A chilling episode has stroked the crypto
community: a U.S. investor believed his XRP holdings were safely locked away in a cold wallet, only to wake up and discover nearly 1.2 million XRP (worth around $3 million) had vanished. The twist? The “cold wallet” he trusted may have been, in fact, operating as a hot wallet. Here’s what happened — and the crucial warning that followed.
📌 What happened?
The investor, identified in coverage as Brandon LaRoque, a retiree from North Carolina, said he discovered the loss Oct 15 after checking his wallet. The theft itself is traced to Oct 12.
Two small 10 XRP withdrawals appeared first (apparently test transfers), followed by a sweeping transfer of ~1.2 million XRP to a new wallet, then rapid fan-out to dozens, then hundreds of addresses.
The victim said he’d been accumulating XRP since 2017 and that the sum represented his and his wife’s entire retirement savings – a house purchase in Las Vegas had been planned.
🧩 The surprising cause: Cold turned hot
The hardware wallet maker Ellipal (which markets an air-gapped cold wallet device) stated its review found the seed phrase was imported into the Ellipal mobile app, which meant the device effectively became a hot wallet (connected to the internet) rather than true offline cold storage.
Incidentally, the app shows different colour backgrounds: a blue background indicates the cold-wallet mode, while an orange background indicates hot-wallet mode – and the victim said his iPad showed orange (hot) although he believed he was using a cold wallet.
Ellipal emphasised their hardware device remains air-gapped with no WiFi/Bluetooth/USB, and said they have not seen thefts from the physical devices themselves — but the seed import into a mobile app removed the offline protection.
🔍 Where did the funds go?
Blockchain investigator ZachXBT traced the funds: the attacker used a bridging service (formerly SWFT, now called Bridgers) to convert XRP → Tron via ~120 bridge transactions, consolidated on Tron at address TGF3hP5GeUPKaRJeWKpvF2PVVCMrfe2bYw, then sent to OTC brokers tied to the platform Huione (recently sanctioned by the U.S. Treasury for illicit transfers).
The rapid cross-chain and OTC movement makes recovery very difficult — once funds hit such networks, tracing and freezing becomes complicated.#Ripple1BXRPReserve
⚠️ Key Takeaways & Warning
“Cold wallet” does not always mean offline: The core mis-step here was importing the cold-wallet seed into the app, which removed the air-gapped protection and exposed the holdings to online vulnerability.
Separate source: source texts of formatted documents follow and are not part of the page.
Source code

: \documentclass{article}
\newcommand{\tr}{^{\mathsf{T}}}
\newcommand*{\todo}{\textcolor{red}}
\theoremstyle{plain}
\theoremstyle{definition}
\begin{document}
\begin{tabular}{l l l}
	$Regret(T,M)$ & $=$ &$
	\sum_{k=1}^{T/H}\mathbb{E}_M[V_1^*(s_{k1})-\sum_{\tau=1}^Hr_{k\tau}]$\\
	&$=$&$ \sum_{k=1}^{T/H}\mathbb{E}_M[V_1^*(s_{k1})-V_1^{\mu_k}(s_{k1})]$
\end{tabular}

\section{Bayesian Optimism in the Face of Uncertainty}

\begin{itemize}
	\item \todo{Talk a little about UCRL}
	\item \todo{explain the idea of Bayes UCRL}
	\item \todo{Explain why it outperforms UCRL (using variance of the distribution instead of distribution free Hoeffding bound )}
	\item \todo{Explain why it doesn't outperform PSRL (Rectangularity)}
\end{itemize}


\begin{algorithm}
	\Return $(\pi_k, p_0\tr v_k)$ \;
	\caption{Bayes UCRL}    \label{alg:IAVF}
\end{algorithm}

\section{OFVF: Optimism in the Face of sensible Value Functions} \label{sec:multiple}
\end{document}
If you hold significant crypto for long-term storage:
Use distinct wallets for hot and cold storage (do not repurpose the same seed for both).
Ensure the cold wallet seed remains only on the hardware device, never imported into mobile/desktop apps.
Watch for wallet UI cues (in this case, app colour background) and understand them.
Be cautious about “crypto recovery” firms: The incident also highlights a secondary risk — many firms offering recovery services often charge large fees and may deliver little. The same blockchain investigator warns that > 95% of such recovery firms may be exploitative.
Act quickly if you’re hacked: Filing with credible law-enforcement or regulators early and contacting compliant exchanges might improve chances, but success is far from guaranteed.
📝 Final word
This case is a sobering reminder: even when you think you’re doing everything right, a small misunderstanding (seed import, app confusion, UI cue) can lead to catastrophic losses. For the XRP community and self-custody users at large, the message is clear — review your wallet workflows, verify how your assets are stored, and don’t assume “cold wallet” automatically equals offline.